Inmitten dieser Unrechtszeiten, im Epizentrum von Willkür und Gewalt (und mitten im sommerlichen Jahr) fanden wie stets (seit 1920) die weltberühmten »Salzburger Festspiele« statt (23.7.- 31.8.1938). Auf dem Programm stand Musik, Kunst, Kultur – also Normalität. Mit einer Einschränkung, die das klassische Programm betraf: »Jedermann« und »Faust« wurden abgesetzt und Toscanini sagte sein Kommen aus politischen Gründen ab. Die Festspiele waren zugleich große Inszenierungsbühne für die neuen Machthaber. Für ein paar Wochen leuchtete Salzburg noch einmal im Licht der Kunst und Kultur. Die Stadt gab sich schöngeistig, weltoffen, sie feierte ihre Künstler, ihre berühmten Gäste und sich selbst. Die braunen Hetzer und Akteure des um die Festspiele herum stattfindenden menschenverachtenden »Geschichtsdramas« machten eine kurze Verschnaufpause.

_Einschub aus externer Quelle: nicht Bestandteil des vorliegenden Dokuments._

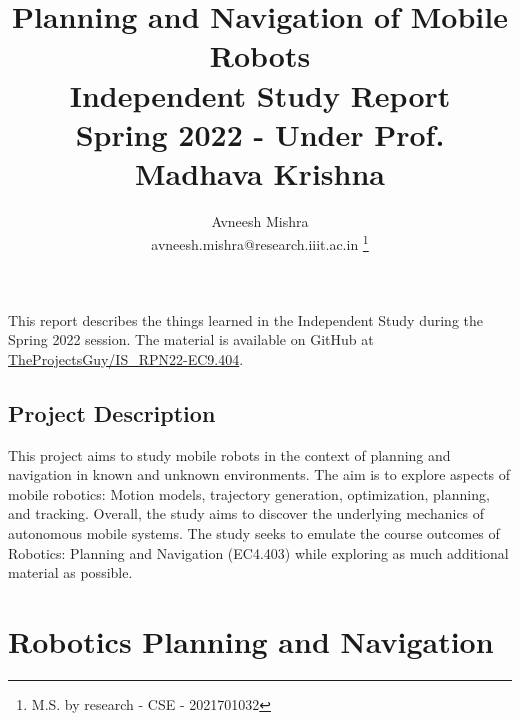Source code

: 


{
   \fancyhf{}
   \renewcommand{\headrulewidth}{0pt} %
}

\title{Planning and Navigation of Mobile Robots \\
    \Large Independent Study Report \\
    \small Spring 2022 - Under Prof. Madhava Krishna
}

\author{Avneesh Mishra \\
    avneesh.mishra@research.iiit.ac.in
    \thanks{M.S. by research - CSE - 2021701032}}


    \maketitle
    \thispagestyle{fancy_tr_rno}
    
    This report describes the things learned in the Independent Study during the Spring 2022 session. The material is available on GitHub at \href{https://github.com/TheProjectsGuy/IS_RPN22-EC9.404}{TheProjectsGuy/IS\_RPN22-EC9.404}.

    \subsection*{Project Description}
    This project aims to study mobile robots in the context of planning and navigation in known and unknown environments. The aim is to explore aspects of mobile robotics: Motion models, trajectory generation, optimization, planning, and tracking. Overall, the study aims to discover the underlying mechanics of autonomous mobile systems. The study seeks to emulate the course outcomes of Robotics: Planning and Navigation (EC4.403) while exploring as much additional material as possible.

    \tableofcontents
    \pagebreak
    \listoffigures

    \pagebreak
    
    \pagebreak
    
    \pagebreak
    \section{Robotics Planning and Navigation}
    \label{sec:rpn-assignments}
    
    \pagebreak
    
    \pagebreak
    

    \pagebreak
    \printbibliography


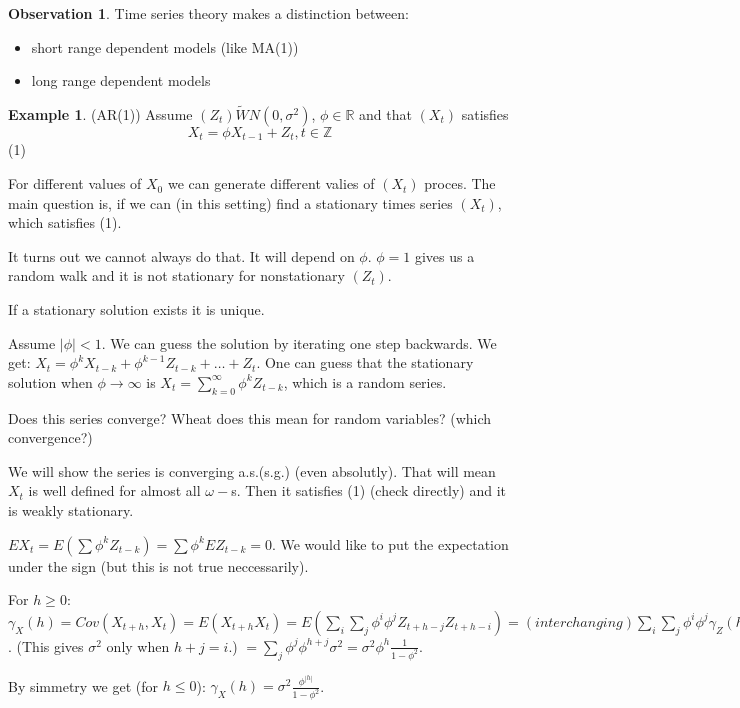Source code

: \documentclass[12pt,a4paper]{amsart}
\theoremstyle{definition} %
\newtheorem{example}[defn]{Example}
\newtheorem{observation}[defn]{Observation}
\theoremstyle{plain} %
\newcommand{\R}{\mathbb R}
\newcommand{\Z}{\mathbb Z}
\begin{document}
\begin{observation}
Time series theory makes a distinction between:
\begin{itemize}
\item short range dependent models (like MA(1))
\item long range dependent models
\end{itemize}
\end{observation}


\begin{example} (AR(1))
Assume $(Z_t) \tilde WN(0, \sigma^2)$, $\phi \in \R$ and that $(X_t)$ satisfies 
$$X_t = \phi X_{t-1} +Z_t, t \in \Z$$ 
(1)

For different values of $X_0$ we can generate different valies of $(X_t)$ proces. The main question is, if we can (in this setting) find a stationary times series $(X_t)$, which satisfies
(1).

It turns out we cannot always do that. It will depend on $\phi$. $\phi = 1$ gives us a random walk and it is not stationary for nonstationary $(Z_t)$.

If a stationary solution exists it is unique.

Assume $|\phi| < 1$. We can guess the solution by iterating one step backwards. We get:
$X_t = \phi^kX_{t-k} + \phi^{k-1}Z_{t-k} + \dots + Z_t$.
One can guess that the stationary solution when $\phi \rightarrow \infty$ is $X_t = \sum_{k = 0}^\infty \phi^k Z_{t-k}$, which is a random series. 

Does this series converge? Wheat does this mean for random variables? (which convergence?) 

We will show the series is converging a.s.(s.g.) (even absolutly). That will mean $X_t$ is well defined for almost all $\omega-$s. Then it satisfies 
(1) (check directly) and it is weakly stationary. 

$EX_t = E(\sum \phi^k Z_{t-k}) = \sum \phi^k EZ_{t-k} = 0$. 
We would like to put the expectation under the sign (but this is not true neccessarily). 

For $h \geq 0$: 
$\gamma_X(h) = Cov(X_{t +h }, X_t) = E(X_{t+h}X_t) = E(\sum_i \sum_j \phi^i \phi^j Z_{t + h - j} Z_{t + h - i}) = (interchanging)
\sum_i \sum _j \phi^i \phi^j \gamma_Z(h-i+j)$.
(This gives $\sigma^2$ only when $h+j = i$.)
$= \sum_j \phi^j \phi^{h + j}\sigma^2 = \sigma^2 \phi^h \frac{1}{1 - \phi^2}$.

By simmetry we get (for $h \leq 0$):
$\gamma_X(h) = \sigma^2 \frac{\phi^{|h|}}{1 - \phi^2}$.


\end{example}
\end{document}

Sofort nach den Festspielen schalteten die Nationalsozialisten auf »Vorkriegs-Modus« (noch ein Jahr bis zum 2. Weltkrieg) um. Die Gewaltherrscher verfolgten weiter konsequent ihre rassistischen und politischen Prinzipien. Die erste Ausgabe der »Salzburger Landeszeitung«, der amtlichen Zeitung der NSDAP des Gaues Salzburg, erschien im August. Im September fand die erste Verdunklungsübung statt. Die Ausstellung »Entartete Kunst« wurde im Salzburger Festspielhaus eröffnet. Es kam zu weiteren Verhaftungen und Deportationen. Walter Schwarz starb in München unter mysteriösen Umständen im Gestapogefängnis. Die Hitlerjugend sammelte für das Winterhilfswerk. Und Franz Krieger fotografierte auf dem Residenzplatz die ersten drei Prototypen des Volkswagen.


Mein Buch: Empfehlung Live zum 105. Geburtstag

Zum Thema Erinnerungskultur sprach Dr. Christoph Ferch (Fraktion SALZ) am 30. Mai 2018 im Salzburger Gemeinderat. Ein besonderer Anlass war gegeben: der 105. Geburtstag von Marko Feingold. Feingold ist der älteste Holocaust-Überlebende Österreichs und immer noch aktiver Präsident der Israelitischen Kultusgemeinde Salzburg. Ein Mensch, der des Erinnerns nicht müde wird. Die einen nennen es großartig, er nennt es seine Pflicht. Für mich war es eine Ehre, ihm mein Buch – aus den Händen von Christoph Ferch – überreichen zu dürfen. So war mein Geburtstagsgeschenk für Marko Feingold auch ein Geschenk für mich. Ich bedanke mich herzlich dafür.